(Beginning of EXERCISE DATA)

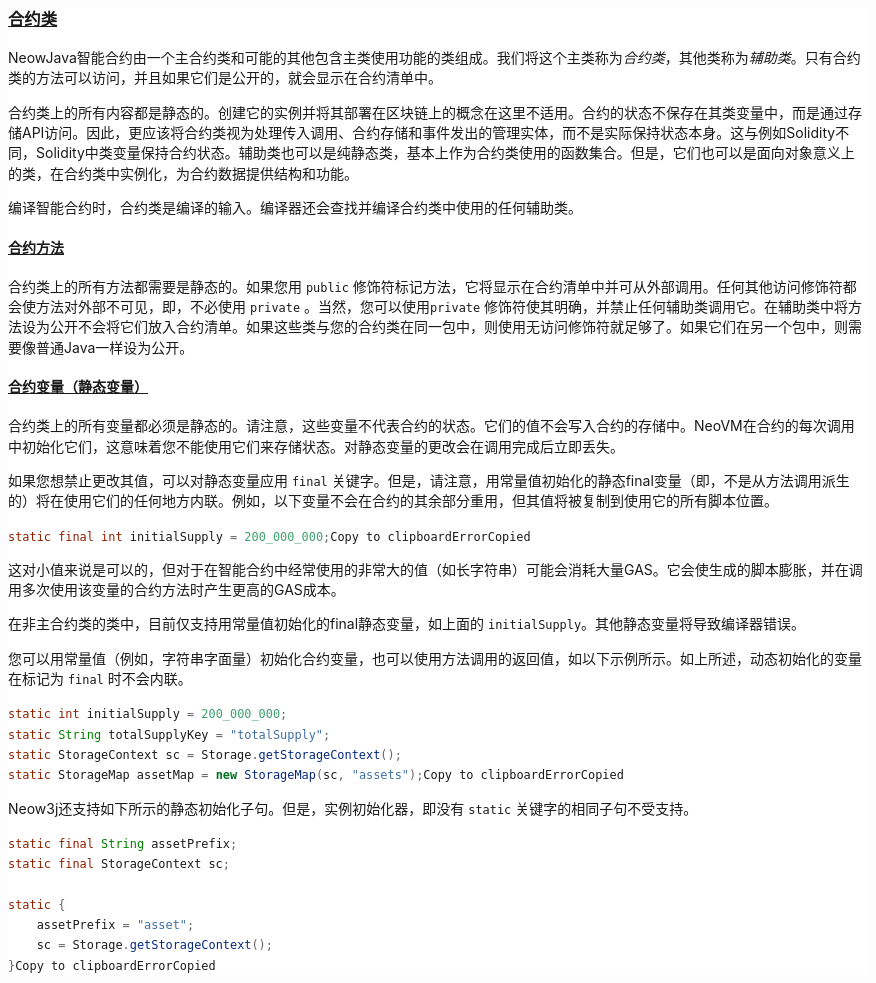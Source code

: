 ### [合约类](https://neow3j.io/#/neo-n3/smart_contract_development/neowjava?id=contract-class)

NeowJava智能合约由一个主合约类和可能的其他包含主类使用功能的类组成。我们将这个主类称&#x4E3A;_&#x5408;约类_，其他类称&#x4E3A;_&#x8F85;助类_。只有合约类的方法可以访问，并且如果它们是公开的，就会显示在合约清单中。

合约类上的所有内容都是静态的。创建它的实例并将其部署在区块链上的概念在这里不适用。合约的状态不保存在其类变量中，而是通过存储API访问。因此，更应该将合约类视为处理传入调用、合约存储和事件发出的管理实体，而不是实际保持状态本身。这与例如Solidity不同，Solidity中类变量保持合约状态。辅助类也可以是纯静态类，基本上作为合约类使用的函数集合。但是，它们也可以是面向对象意义上的类，在合约类中实例化，为合约数据提供结构和功能。

编译智能合约时，合约类是编译的输入。编译器还会查找并编译合约类中使用的任何辅助类。

#### [合约方法](https://neow3j.io/#/neo-n3/smart_contract_development/neowjava?id=contract-methods)

合约类上的所有方法都需要是静态的。如果您用 `public` 修饰符标记方法，它将显示在合约清单中并可从外部调用。任何其他访问修饰符都会使方法对外部不可见，即，不必使用 `private` 。当然，您可以使用`private` 修饰符使其明确，并禁止任何辅助类调用它。在辅助类中将方法设为公开不会将它们放入合约清单。如果这些类与您的合约类在同一包中，则使用无访问修饰符就足够了。如果它们在另一个包中，则需要像普通Java一样设为公开。

#### [合约变量（静态变量）](https://neow3j.io/#/neo-n3/smart_contract_development/neowjava?id=contract-variables-static-variables)

合约类上的所有变量都必须是静态的。请注意，这些变量不代表合约的状态。它们的值不会写入合约的存储中。NeoVM在合约的每次调用中初始化它们，这意味着您不能使用它们来存储状态。对静态变量的更改会在调用完成后立即丢失。

如果您想禁止更改其值，可以对静态变量应用 `final` 关键字。但是，请注意，用常量值初始化的静态final变量（即，不是从方法调用派生的）将在使用它们的任何地方内联。例如，以下变量不会在合约的其余部分重用，但其值将被复制到使用它的所有脚本位置。

```java
static final int initialSupply = 200_000_000;Copy to clipboardErrorCopied
```

这对小值来说是可以的，但对于在智能合约中经常使用的非常大的值（如长字符串）可能会消耗大量GAS。它会使生成的脚本膨胀，并在调用多次使用该变量的合约方法时产生更高的GAS成本。

在非主合约类的类中，目前仅支持用常量值初始化的final静态变量，如上面的 `initialSupply`。其他静态变量将导致编译器错误。

您可以用常量值（例如，字符串字面量）初始化合约变量，也可以使用方法调用的返回值，如以下示例所示。如上所述，动态初始化的变量在标记为 `final` 时不会内联。

```java
static int initialSupply = 200_000_000;
static String totalSupplyKey = "totalSupply";
static StorageContext sc = Storage.getStorageContext();
static StorageMap assetMap = new StorageMap(sc, "assets");Copy to clipboardErrorCopied
```

Neow3j还支持如下所示的静态初始化子句。但是，实例初始化器，即没有 `static` 关键字的相同子句不受支持。

```java
static final String assetPrefix;
static final StorageContext sc;

static {
    assetPrefix = "asset";
    sc = Storage.getStorageContext();
}Copy to clipboardErrorCopied
```
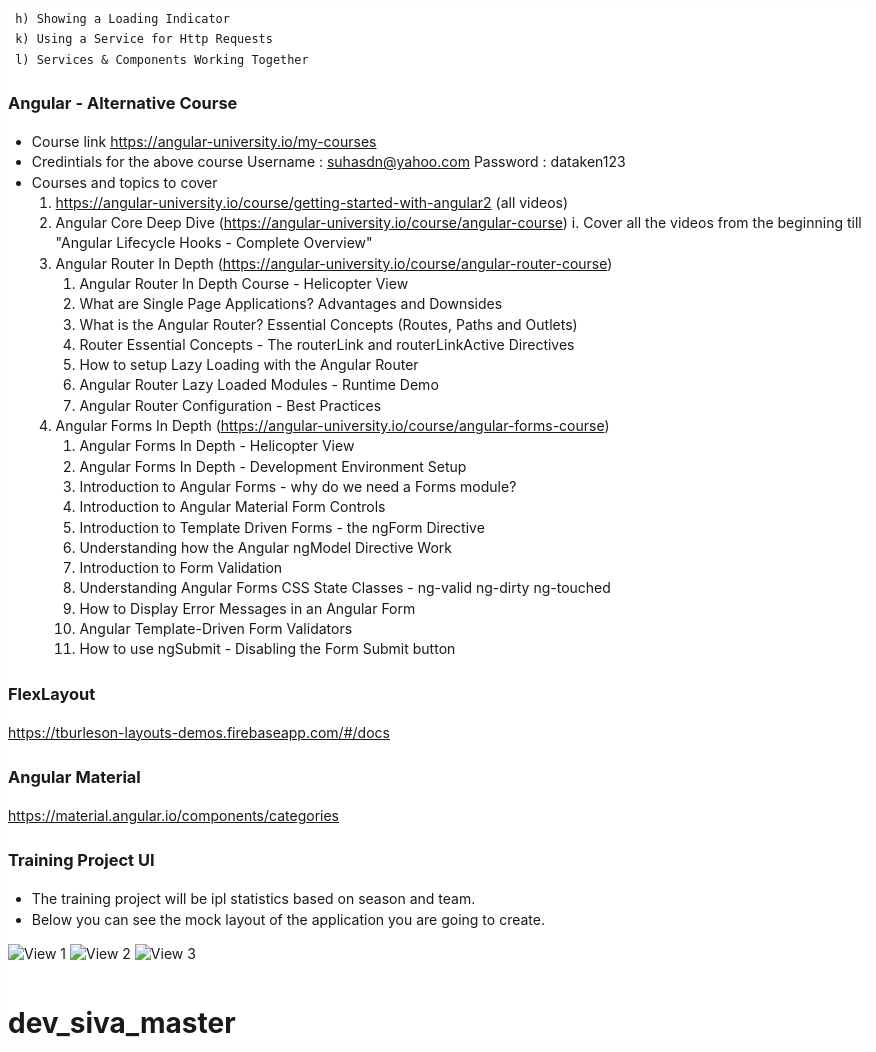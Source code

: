      h) Showing a Loading Indicator
     k) Using a Service for Http Requests
     l) Services & Components Working Together
     
 ### Angular - Alternative Course
 * Course link https://angular-university.io/my-courses
 * Credintials for the above course
    Username : suhasdn@yahoo.com
    Password : dataken123
 * Courses and topics to cover
    1. https://angular-university.io/course/getting-started-with-angular2 (all videos)
    2. Angular Core Deep Dive (https://angular-university.io/course/angular-course)
        i. Cover all the videos from the beginning till "Angular Lifecycle Hooks - Complete Overview"
    3. Angular Router In Depth (https://angular-university.io/course/angular-router-course)
        1. Angular Router In Depth Course - Helicopter View 
        2. 	What are Single Page Applications? Advantages and Downsides
        3. What is the Angular Router? Essential Concepts (Routes, Paths and Outlets) 
        4. Router Essential Concepts - The routerLink and routerLinkActive Directives 
        5. How to setup Lazy Loading with the Angular Router
        6. Angular Router Lazy Loaded Modules - Runtime Demo 
        7. 	Angular Router Configuration - Best Practices
    4. Angular Forms In Depth (https://angular-university.io/course/angular-forms-course)
        1. Angular Forms In Depth - Helicopter View
        2. Angular Forms In Depth - Development Environment Setup
        3. Introduction to Angular Forms - why do we need a Forms module?
        4. Introduction to Angular Material Form Controls
        5. 	Introduction to Template Driven Forms - the ngForm Directive
        6. Understanding how the Angular ngModel Directive Work
        7. Introduction to Form Validation
        8. 	Understanding Angular Forms CSS State Classes - ng-valid ng-dirty ng-touched
        9. How to Display Error Messages in an Angular Form
        10. Angular Template-Driven Form Validators
        11. How to use ngSubmit - Disabling the Form Submit button
        
 ### FlexLayout
 https://tburleson-layouts-demos.firebaseapp.com/#/docs
 ### Angular Material
 https://material.angular.io/components/categories
 
 ### Training Project UI
 * The training project will be ipl statistics based on season and team.
 * Below you can see the mock layout of the application you are going to create.
 
 ![View 1](https://github.com/lokeshpkumar/dataken-training/blob/dk-master/view1.png?raw=true)
 ![View 2](https://github.com/lokeshpkumar/dataken-training/blob/dk-master/view2.png?raw=true)
 ![View 3](https://github.com/lokeshpkumar/dataken-training/blob/dk-master/view3.png?raw=true)
  
# dev_siva_master
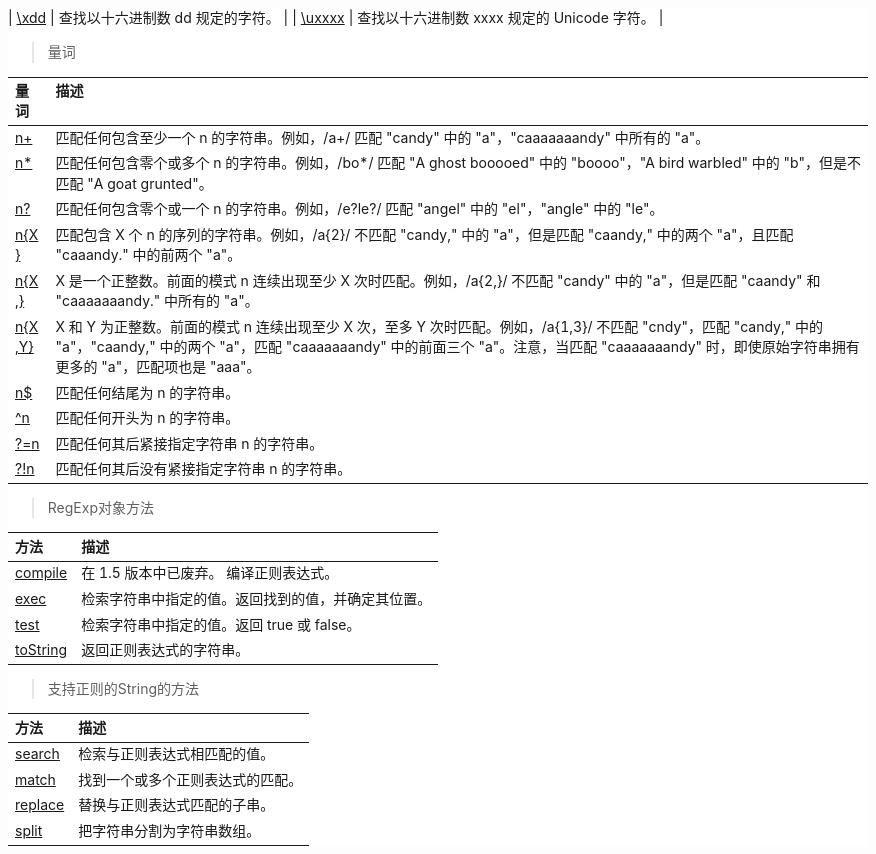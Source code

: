 | [\xdd](https://www.runoob.com/jsref/jsref-regexp-hex.html) | 查找以十六进制数 dd 规定的字符。 |
| [\uxxxx](https://www.runoob.com/jsref/jsref-regexp-unicode-hex.html) | 查找以十六进制数 xxxx 规定的 Unicode 字符。 |


> 量词
>

| 量词 | 描述 |
| :--- | :--- |
| [n+](https://www.runoob.com/jsref/jsref-regexp-onemore.html) | 匹配任何包含至少一个 n 的字符串。例如，/a+/ 匹配 "candy" 中的 "a"，"caaaaaaandy" 中所有的 "a"。 |
| [n*](https://www.runoob.com/jsref/jsref-regexp-zeromore.html) | 匹配任何包含零个或多个 n 的字符串。例如，/bo*/ 匹配 "A ghost booooed" 中的 "boooo"，"A bird warbled" 中的 "b"，但是不匹配 "A goat grunted"。 |
| [n?](https://www.runoob.com/jsref/jsref-regexp-zeroone.html) | 匹配任何包含零个或一个 n 的字符串。例如，/e?le?/ 匹配 "angel" 中的 "el"，"angle" 中的 "le"。 |
| [n{X}](https://www.runoob.com/jsref/jsref-regexp-nx.html) | 匹配包含 X 个 n 的序列的字符串。例如，/a{2}/ 不匹配 "candy," 中的 "a"，但是匹配 "caandy," 中的两个 "a"，且匹配 "caaandy." 中的前两个 "a"。 |
| [n{X,}](https://www.runoob.com/jsref/jsref-regexp-nxcomma.html) | X 是一个正整数。前面的模式 n 连续出现至少 X 次时匹配。例如，/a{2,}/ 不匹配 "candy" 中的 "a"，但是匹配 "caandy" 和 "caaaaaaandy." 中所有的 "a"。 |
| [n{X,Y}](https://www.runoob.com/jsref/jsref-regexp-nxy.html) | X 和 Y 为正整数。前面的模式 n 连续出现至少 X 次，至多 Y 次时匹配。例如，/a{1,3}/ 不匹配 "cndy"，匹配 "candy," 中的 "a"，"caandy," 中的两个 "a"，匹配 "caaaaaaandy" 中的前面三个 "a"。注意，当匹配 "caaaaaaandy" 时，即使原始字符串拥有更多的 "a"，匹配项也是 "aaa"。 |
| [n$](https://www.runoob.com/jsref/jsref-regexp-ndollar.html) | 匹配任何结尾为 n 的字符串。 |
| [^n](https://www.runoob.com/jsref/jsref-regexp-ncaret.html) | 匹配任何开头为 n 的字符串。 |
| [?=n](https://www.runoob.com/jsref/jsref-regexp-nfollow.html) | 匹配任何其后紧接指定字符串 n 的字符串。 |
| [?!n](https://www.runoob.com/jsref/jsref-regexp-nfollow-not.html) | 匹配任何其后没有紧接指定字符串 n 的字符串。 |


> RegExp对象方法
>

| 方法 | 描述 |
| :--- | :--- |
| [compile](https://www.runoob.com/jsref/jsref-regexp-compile.html) | 在 1.5 版本中已废弃。 编译正则表达式。 |
| [exec](https://www.runoob.com/jsref/jsref-exec-regexp.html) | 检索字符串中指定的值。返回找到的值，并确定其位置。 |
| [test](https://www.runoob.com/jsref/jsref-test-regexp.html) | 检索字符串中指定的值。返回 true 或 false。 |
| [toString](https://www.runoob.com/jsref/jsref-regexp-tostring.html) | 返回正则表达式的字符串。 |


> 支持正则的String的方法
>

| 方法 | 描述 |
| :--- | :--- |
| [search](https://www.runoob.com/js/jsref-search.html) | 检索与正则表达式相匹配的值。 |
| [match](https://www.runoob.com/js/jsref-match.html) | 找到一个或多个正则表达式的匹配。 |
| [replace](https://www.runoob.com/js/jsref-replace.html) | 替换与正则表达式匹配的子串。 |
| [split](https://www.runoob.com/js/jsref-split.html) | 把字符串分割为字符串数组。 |
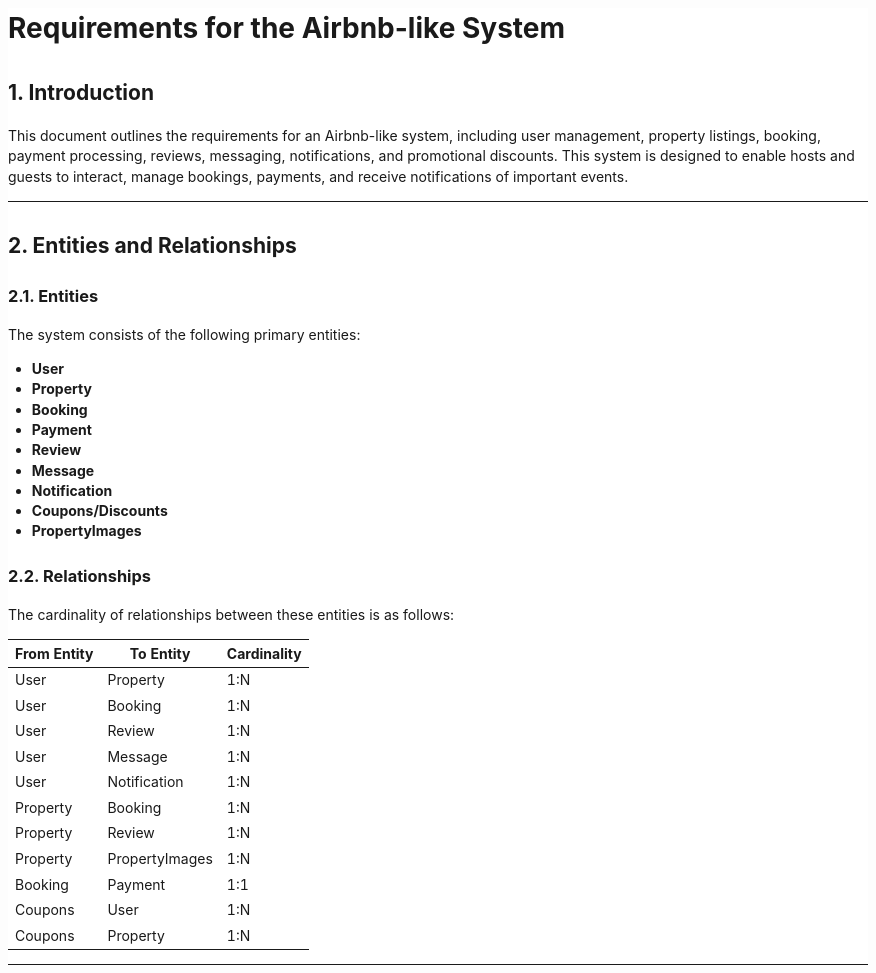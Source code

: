 # **Requirements for the Airbnb-like System**

## **1. Introduction**
This document outlines the requirements for an Airbnb-like system, including user management, property listings, booking, payment processing, reviews, messaging, notifications, and promotional discounts. This system is designed to enable hosts and guests to interact, manage bookings, payments, and receive notifications of important events.

---

## **2. Entities and Relationships**

### **2.1. Entities**
The system consists of the following primary entities:

- **User**  
- **Property**  
- **Booking**  
- **Payment**  
- **Review**  
- **Message**  
- **Notification**  
- **Coupons/Discounts**  
- **PropertyImages**  

### **2.2. Relationships**
The cardinality of relationships between these entities is as follows:

| **From Entity**  | **To Entity**   | **Cardinality** |
|------------------|-----------------|-----------------|
| User             | Property        | 1:N             |
| User             | Booking         | 1:N             |
| User             | Review          | 1:N             |
| User             | Message         | 1:N             |
| User             | Notification    | 1:N             |
| Property         | Booking         | 1:N             |
| Property         | Review          | 1:N             |
| Property         | PropertyImages  | 1:N             |
| Booking          | Payment         | 1:1             |
| Coupons          | User            | 1:N             |
| Coupons          | Property        | 1:N             |

---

(End of EXERCISE DATA)

#### [DIRECTIONS]
Starting with the first line of the records above and stopping after the line containing "NeowJava智能合约由一", repeat every line exactly and leave out the pictures.

#### [RESULT]
Source code

: ### [合约类](https://neow3j.io/#/neo-n3/smart_contract_development/neowjava?id=contract-class)

NeowJava智能合约由一个主合约类和可能的其他包含主类使用功能的类组成。我们将这个主类称&#x4E3A;_&#x5408;约类_，其他类称&#x4E3A;_&#x8F85;助类_。只有合约类的方法可以访问，并且如果它们是公开的，就会显示在合约清单中。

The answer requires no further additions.